* WHAT THE TASK REQUIRES:
An exact reprint of every record below is required, with the pictures left out.

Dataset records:
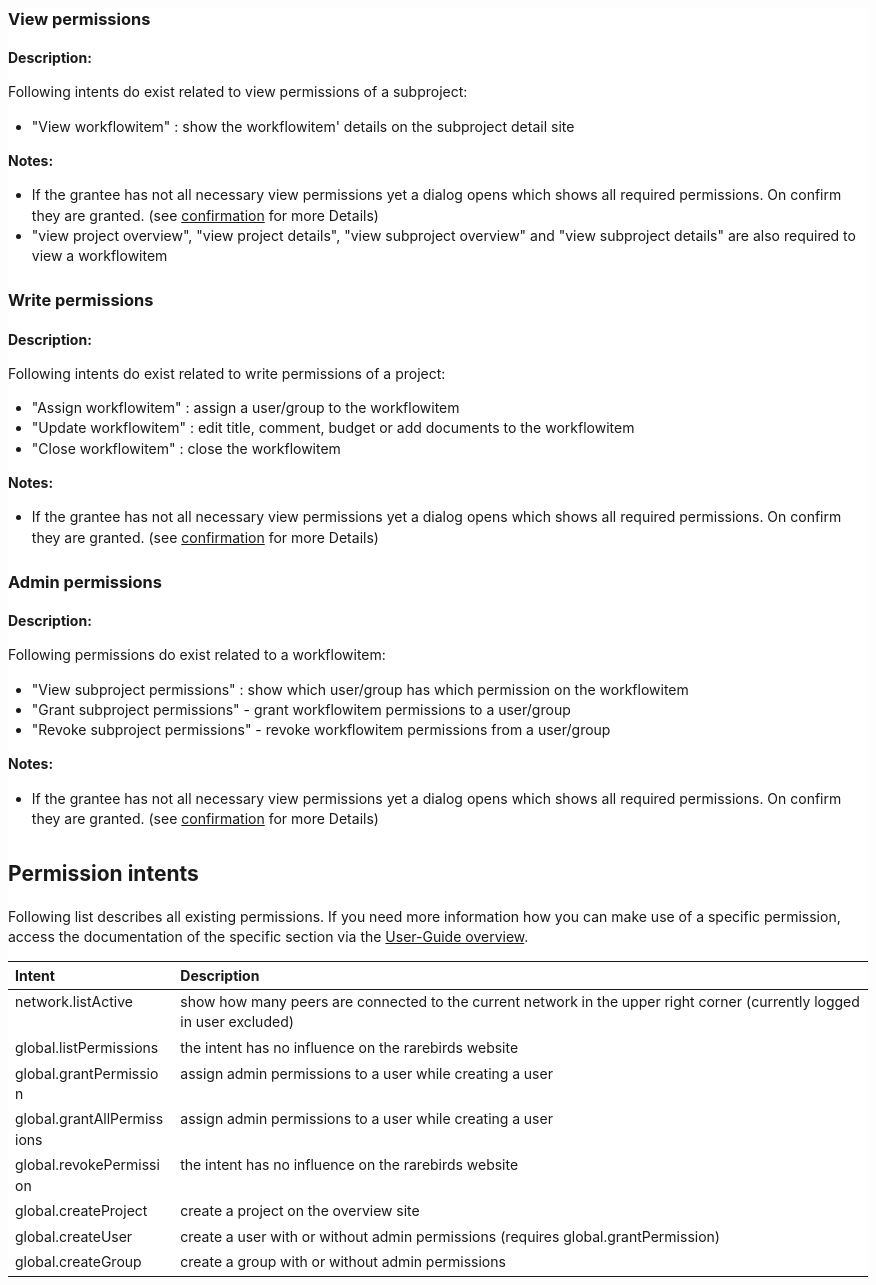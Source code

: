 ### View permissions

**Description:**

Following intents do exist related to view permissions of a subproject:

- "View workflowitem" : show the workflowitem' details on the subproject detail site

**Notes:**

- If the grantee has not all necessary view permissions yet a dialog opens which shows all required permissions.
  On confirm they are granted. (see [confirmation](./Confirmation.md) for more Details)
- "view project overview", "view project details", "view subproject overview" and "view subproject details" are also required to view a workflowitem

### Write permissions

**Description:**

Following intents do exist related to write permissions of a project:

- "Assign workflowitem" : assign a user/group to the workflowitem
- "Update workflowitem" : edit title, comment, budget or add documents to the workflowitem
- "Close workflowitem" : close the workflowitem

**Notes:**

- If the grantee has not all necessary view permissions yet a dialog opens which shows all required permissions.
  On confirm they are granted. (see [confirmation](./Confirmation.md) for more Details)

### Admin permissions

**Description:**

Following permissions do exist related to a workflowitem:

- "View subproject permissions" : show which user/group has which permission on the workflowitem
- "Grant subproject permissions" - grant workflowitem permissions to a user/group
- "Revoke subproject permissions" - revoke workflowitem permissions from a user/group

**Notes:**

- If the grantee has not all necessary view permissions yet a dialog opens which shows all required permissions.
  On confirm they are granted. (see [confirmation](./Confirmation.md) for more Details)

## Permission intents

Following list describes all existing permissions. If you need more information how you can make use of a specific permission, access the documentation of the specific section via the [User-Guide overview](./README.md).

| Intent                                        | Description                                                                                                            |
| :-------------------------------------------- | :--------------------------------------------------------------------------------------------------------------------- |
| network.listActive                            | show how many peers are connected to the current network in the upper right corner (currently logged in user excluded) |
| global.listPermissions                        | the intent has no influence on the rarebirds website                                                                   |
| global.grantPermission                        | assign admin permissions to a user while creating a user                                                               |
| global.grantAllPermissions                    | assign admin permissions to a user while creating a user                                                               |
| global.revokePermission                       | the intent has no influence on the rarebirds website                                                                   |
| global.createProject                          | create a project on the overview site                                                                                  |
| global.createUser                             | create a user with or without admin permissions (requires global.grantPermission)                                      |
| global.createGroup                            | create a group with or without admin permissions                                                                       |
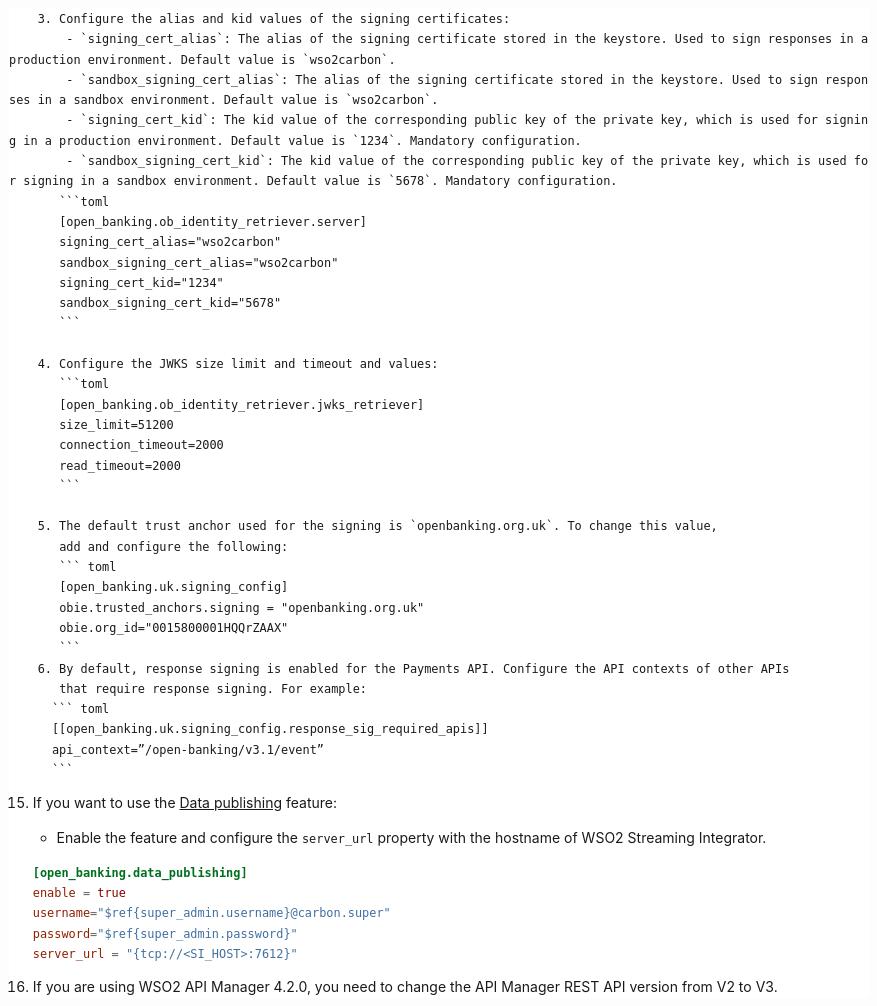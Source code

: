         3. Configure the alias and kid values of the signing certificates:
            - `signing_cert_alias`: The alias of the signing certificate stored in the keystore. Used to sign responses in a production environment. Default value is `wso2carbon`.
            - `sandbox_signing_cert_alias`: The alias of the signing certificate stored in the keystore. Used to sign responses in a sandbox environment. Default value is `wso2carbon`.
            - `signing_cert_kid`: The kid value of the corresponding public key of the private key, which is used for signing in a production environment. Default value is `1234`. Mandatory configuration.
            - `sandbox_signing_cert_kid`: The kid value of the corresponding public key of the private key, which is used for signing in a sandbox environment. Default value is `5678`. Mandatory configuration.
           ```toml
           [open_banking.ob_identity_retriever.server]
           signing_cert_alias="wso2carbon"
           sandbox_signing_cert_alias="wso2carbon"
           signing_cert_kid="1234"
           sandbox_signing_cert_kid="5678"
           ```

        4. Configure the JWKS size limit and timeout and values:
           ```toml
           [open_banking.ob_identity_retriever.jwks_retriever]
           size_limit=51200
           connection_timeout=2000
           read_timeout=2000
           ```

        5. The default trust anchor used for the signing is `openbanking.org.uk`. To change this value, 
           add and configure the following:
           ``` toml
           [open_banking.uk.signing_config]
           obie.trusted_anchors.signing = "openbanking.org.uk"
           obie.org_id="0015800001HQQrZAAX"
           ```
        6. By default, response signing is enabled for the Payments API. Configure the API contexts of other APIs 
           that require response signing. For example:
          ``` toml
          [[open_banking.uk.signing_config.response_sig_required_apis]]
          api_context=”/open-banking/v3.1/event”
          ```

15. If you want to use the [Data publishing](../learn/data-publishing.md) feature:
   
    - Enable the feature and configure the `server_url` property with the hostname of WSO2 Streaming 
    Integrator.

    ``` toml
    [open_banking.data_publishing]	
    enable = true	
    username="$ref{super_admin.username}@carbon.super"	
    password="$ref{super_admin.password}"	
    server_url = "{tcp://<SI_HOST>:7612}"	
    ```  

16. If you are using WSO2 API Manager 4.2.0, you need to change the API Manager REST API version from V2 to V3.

* SOLUTION:
Source code

: ### View permissions

**Description:**

Following intents do exist related to view permissions of a subproject:

- "View workflowitem" : show the workflowitem' details on the subproject detail site

**Notes:**

- If the grantee has not all necessary view permissions yet a dialog opens which shows all required permissions.
  On confirm they are granted. (see [confirmation](./Confirmation.md) for more Details)
- "view project overview", "view project details", "view subproject overview" and "view subproject details" are also required to view a workflowitem

### Write permissions

**Description:**

Following intents do exist related to write permissions of a project:

- "Assign workflowitem" : assign a user/group to the workflowitem
- "Update workflowitem" : edit title, comment, budget or add documents to the workflowitem
- "Close workflowitem" : close the workflowitem

**Notes:**

- If the grantee has not all necessary view permissions yet a dialog opens which shows all required permissions.
  On confirm they are granted. (see [confirmation](./Confirmation.md) for more Details)

### Admin permissions

**Description:**

Following permissions do exist related to a workflowitem:

- "View subproject permissions" : show which user/group has which permission on the workflowitem
- "Grant subproject permissions" - grant workflowitem permissions to a user/group
- "Revoke subproject permissions" - revoke workflowitem permissions from a user/group

**Notes:**

- If the grantee has not all necessary view permissions yet a dialog opens which shows all required permissions.
  On confirm they are granted. (see [confirmation](./Confirmation.md) for more Details)

## Permission intents

Following list describes all existing permissions. If you need more information how you can make use of a specific permission, access the documentation of the specific section via the [User-Guide overview](./README.md).

| Intent                                        | Description                                                                                                            |
| :-------------------------------------------- | :--------------------------------------------------------------------------------------------------------------------- |
| network.listActive                            | show how many peers are connected to the current network in the upper right corner (currently logged in user excluded) |
| global.listPermissions                        | the intent has no influence on the rarebirds website                                                                   |
| global.grantPermission                        | assign admin permissions to a user while creating a user                                                               |
| global.grantAllPermissions                    | assign admin permissions to a user while creating a user                                                               |
| global.revokePermission                       | the intent has no influence on the rarebirds website                                                                   |
| global.createProject                          | create a project on the overview site                                                                                  |
| global.createUser                             | create a user with or without admin permissions (requires global.grantPermission)                                      |
| global.createGroup                            | create a group with or without admin permissions                                                                       |
Source code

:         3. Configure the alias and kid values of the signing certificates:
            - `signing_cert_alias`: The alias of the signing certificate stored in the keystore. Used to sign responses in a production environment. Default value is `wso2carbon`.
            - `sandbox_signing_cert_alias`: The alias of the signing certificate stored in the keystore. Used to sign responses in a sandbox environment. Default value is `wso2carbon`.
            - `signing_cert_kid`: The kid value of the corresponding public key of the private key, which is used for signing in a production environment. Default value is `1234`. Mandatory configuration.
            - `sandbox_signing_cert_kid`: The kid value of the corresponding public key of the private key, which is used for signing in a sandbox environment. Default value is `5678`. Mandatory configuration.
           ```toml
           [open_banking.ob_identity_retriever.server]
           signing_cert_alias="wso2carbon"
           sandbox_signing_cert_alias="wso2carbon"
           signing_cert_kid="1234"
           sandbox_signing_cert_kid="5678"
           ```

        4. Configure the JWKS size limit and timeout and values:
           ```toml
           [open_banking.ob_identity_retriever.jwks_retriever]
           size_limit=51200
           connection_timeout=2000
           read_timeout=2000
           ```

        5. The default trust anchor used for the signing is `openbanking.org.uk`. To change this value, 
           add and configure the following:
           ``` toml
           [open_banking.uk.signing_config]
           obie.trusted_anchors.signing = "openbanking.org.uk"
           obie.org_id="0015800001HQQrZAAX"
           ```
        6. By default, response signing is enabled for the Payments API. Configure the API contexts of other APIs 
           that require response signing. For example:
          ``` toml
          [[open_banking.uk.signing_config.response_sig_required_apis]]
          api_context=”/open-banking/v3.1/event”
          ```

15. If you want to use the [Data publishing](../learn/data-publishing.md) feature:
   
    - Enable the feature and configure the `server_url` property with the hostname of WSO2 Streaming 
    Integrator.

    ``` toml
    [open_banking.data_publishing]	
    enable = true	
    username="$ref{super_admin.username}@carbon.super"	
    password="$ref{super_admin.password}"	
    server_url = "{tcp://<SI_HOST>:7612}"	
    ```  

16. If you are using WSO2 API Manager 4.2.0, you need to change the API Manager REST API version from V2 to V3.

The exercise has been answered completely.